Absolutely it is breakage. The entire discussion is aimless though because it compares poorly costs and benefits of very different design choices, and as you mention at completely different historical times.

It's useless to focus on the breakage override has caused. Yes it did cause breakage. There is no conclusion to draw from that without considering the considerably complex dynamics surrounding the whole matter (experience, benefits, number of users affected positively and negatively).

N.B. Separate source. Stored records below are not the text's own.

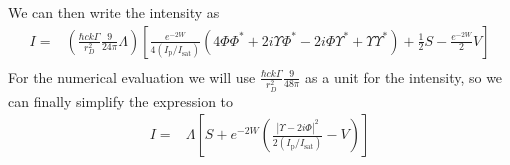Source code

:\documentclass[11pt,letter]{article}
\begin{document}
We can then write the intensity as 
\begin{equation}
\begin{split}
 I  = &
 \left( 
 \frac{\hbar c k \Gamma}{r_{D}^{2}}  
     \frac{9}{24\pi} \Lambda 
  \right)
  \left[
  \frac{ e^{-2W} }{ 4 (I_{\mathrm{p}}/I_{\mathrm{sat}})}
  \left( 
    4 \Phi \Phi^{*}
    + 2i \Upsilon \Phi^{*} 
    - 2i \Phi \Upsilon^{*}
    + \Upsilon \Upsilon^{*}  
          \right)
  + \frac{1}{2}S - \frac{ e^{-2W}}{2} V 
\right] \\ 
\end{split}
\end{equation}
For the numerical evaluation we will use $\frac{\hbar c k \Gamma}{r_{D}^{2}}  
     \frac{9}{48\pi}$  as a unit for the intensity, so we can finally simplify the expression to
\begin{equation}
\begin{split}
  I  = &
 \Lambda 
  \left[
  S + 
  e^{-2W} \left(  
  \frac{ | \Upsilon - 2 i \Phi |^{2} }{  2 (I_{\mathrm{p}}/I_{\mathrm{sat}})}
   - V \right)
  \right] \\ 
\end{split}
\end{equation}
\end{document}
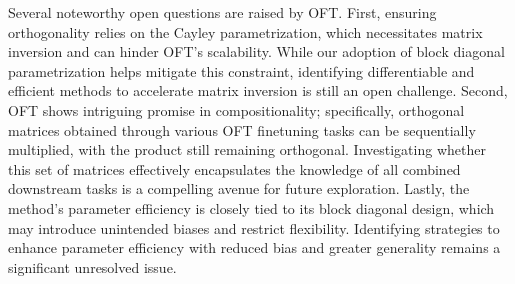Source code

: Several noteworthy open questions are raised by OFT. First, ensuring orthogonality relies on the Cayley parametrization, which necessitates matrix inversion and can hinder OFT’s scalability. While our adoption of block diagonal parametrization helps mitigate this constraint, identifying differentiable and efficient methods to accelerate matrix inversion is still an open challenge. Second, OFT shows intriguing promise in compositionality; specifically, orthogonal matrices obtained through various OFT finetuning tasks can be sequentially multiplied, with the product still remaining orthogonal. Investigating whether this set of matrices effectively encapsulates the knowledge of all combined downstream tasks is a compelling avenue for future exploration. Lastly, the method’s parameter efficiency is closely tied to its block diagonal design, which may introduce unintended biases and restrict flexibility. Identifying strategies to enhance parameter efficiency with reduced bias and greater generality remains a significant unresolved issue.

To use that breakage as an argument linked to absorbing breakage caused by switching to final-by-default does not make sense. I'll try to abstain replying to this particular point in the future, it just instantly lowers the quality of the dialog.


Andrei

June 04, 2013
On 6/3/13 8:19 PM, Manu wrote:
> But this is a practical solution.

It's not a solution because there's no problem. We're talking about a default, not about the ability or lack thereof to do something. So the "solution" does not _solve_ anything.

Andrei
June 04, 2013
On Mon, 03 Jun 2013 12:25:11 -0400, Manu <turkeyman@gmail.com> wrote:

> You won't break every single method, they already went through that
> recently when override was made a requirement.
> It will only break the base declarations, which are far less numerous.

Coming off the sidelines:

1. I think in the general case, virtual by default is fine.  In code that is not performance-critical, it's not a big deal to have virtual functions, and it's usually more useful to have them virtual.  I've experienced plenty of times with C++ where I had to go back and 'virtualize' a function.  Any time you change that, you must recompile everything, it's not a simple change.  It's painful either way.  To me, this is simply a matter of preference.  I understand that it's difficult to go from virtual to final, but in practice, breakage happens rarely, and will be loud with the new override requirements.
2. I think your background may bias your opinions :)  We aren't all working on making lightning fast bare-metal game code.
3. It sucks to have to finalize all but N methods.  In other words, we need a virtual *keyword* to go back to virtual-land.  Then, one can put final: at the top of the class declaration, and virtualize a few methods.  This shouldn't be allowed for final classes though.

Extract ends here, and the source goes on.